Le facteur «zêta» est nécessaire, nous ne le remettons pas ici en question. Mais, la fixation de ce dernier mérite qu’on s’y attarde. Sans ce facteur, tous les bénéfices des personnes morales, y compris ceux des anciennes sociétés à statut fiscal cantonal, seraient pris en compte à 100% dans le potentiel de ressources, comme les revenus des personnes physiques. Ceci n’est pas sou­haitable! Le facteur «zêta» permet de tenir compte de l’exploitation plus restreinte du potentiel fiscal des entreprises par rapport aux revenus des personnes physiques. Cette adaptation respecte le principe de base de la péréquation des ressources.

Les facteurs «zêta» sont déterminés à l’échelle nationale et s’appliquent donc uniformément à tous les cantons. Il y aura des changements pour certains cantons receveurs et donneurs: il n’est pas possible de dire avec certitude si des cantons verront leur indice légèrement augmenter ou légèrement diminuer. Une forte hausse de l’indice est attendue dans les cantons de Zoug, de Schwyz, de Genève, de Vaud, de Neuchâtel et de Schaffhouse (les 3 derniers devien­dront des cantons à fort potentiel de ressources avec le PF 17 et devront verser plus de contributions).
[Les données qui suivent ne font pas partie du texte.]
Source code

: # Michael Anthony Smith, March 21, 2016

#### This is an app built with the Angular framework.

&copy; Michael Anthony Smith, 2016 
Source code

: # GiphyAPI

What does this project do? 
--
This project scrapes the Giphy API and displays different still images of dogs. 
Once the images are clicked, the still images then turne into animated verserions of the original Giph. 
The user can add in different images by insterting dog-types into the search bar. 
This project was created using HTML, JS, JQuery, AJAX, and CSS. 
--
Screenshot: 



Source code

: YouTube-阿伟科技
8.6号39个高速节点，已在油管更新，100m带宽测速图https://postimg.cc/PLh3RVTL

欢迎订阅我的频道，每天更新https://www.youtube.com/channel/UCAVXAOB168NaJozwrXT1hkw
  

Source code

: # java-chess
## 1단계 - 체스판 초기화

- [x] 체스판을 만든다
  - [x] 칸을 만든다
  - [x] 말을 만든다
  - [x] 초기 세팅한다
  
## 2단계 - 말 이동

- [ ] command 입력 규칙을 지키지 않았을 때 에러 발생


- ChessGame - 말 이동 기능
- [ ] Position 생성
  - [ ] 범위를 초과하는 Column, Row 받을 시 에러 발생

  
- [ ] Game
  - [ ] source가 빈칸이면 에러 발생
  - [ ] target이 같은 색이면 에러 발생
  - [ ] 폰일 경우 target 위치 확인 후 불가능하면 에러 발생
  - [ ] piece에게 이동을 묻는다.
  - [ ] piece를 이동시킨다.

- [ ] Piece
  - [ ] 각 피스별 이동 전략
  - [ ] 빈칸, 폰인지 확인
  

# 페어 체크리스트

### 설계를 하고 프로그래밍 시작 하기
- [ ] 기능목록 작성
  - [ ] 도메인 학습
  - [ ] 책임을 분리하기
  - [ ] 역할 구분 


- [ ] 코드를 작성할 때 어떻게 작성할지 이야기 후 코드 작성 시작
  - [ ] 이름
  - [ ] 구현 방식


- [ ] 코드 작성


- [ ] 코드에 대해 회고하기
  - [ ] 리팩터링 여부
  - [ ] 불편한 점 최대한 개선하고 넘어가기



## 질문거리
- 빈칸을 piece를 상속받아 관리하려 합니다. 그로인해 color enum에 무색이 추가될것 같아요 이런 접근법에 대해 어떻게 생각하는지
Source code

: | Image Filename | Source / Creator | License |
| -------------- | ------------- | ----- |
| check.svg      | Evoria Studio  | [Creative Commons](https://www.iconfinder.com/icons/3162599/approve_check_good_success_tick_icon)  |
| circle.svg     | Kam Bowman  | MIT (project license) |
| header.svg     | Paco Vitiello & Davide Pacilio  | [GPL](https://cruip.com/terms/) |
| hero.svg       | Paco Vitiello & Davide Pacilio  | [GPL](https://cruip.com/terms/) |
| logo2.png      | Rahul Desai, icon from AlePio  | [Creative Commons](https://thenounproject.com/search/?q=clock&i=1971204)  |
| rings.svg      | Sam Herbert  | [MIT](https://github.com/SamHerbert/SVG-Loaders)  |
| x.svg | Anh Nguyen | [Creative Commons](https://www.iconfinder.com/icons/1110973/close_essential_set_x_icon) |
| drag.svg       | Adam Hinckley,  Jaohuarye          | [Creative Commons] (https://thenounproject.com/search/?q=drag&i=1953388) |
Selon des calculs reposant sur le droit fiscal en vigueur, le facteur «zêta» se situerait actuellement en dessous de 40%, soit près de 35%. La mise en place d’un facteur «zêta» permettrait d’alléger le poids des impôts sur les bénéfices des personnes morales, mais fixé à près de 40%, l’incitation des cantons receveurs ne serait pas assez forte pour qu’ils régularisent leur situation et deviennent contributeurs. Or, pour permettre aux cantons de réaliser des marges positives grâce à l’implantation de nouvelles entreprises et pour les inciter à investir en ce sens, il conviendra de diviser par deux le facteur «zêta» prévu.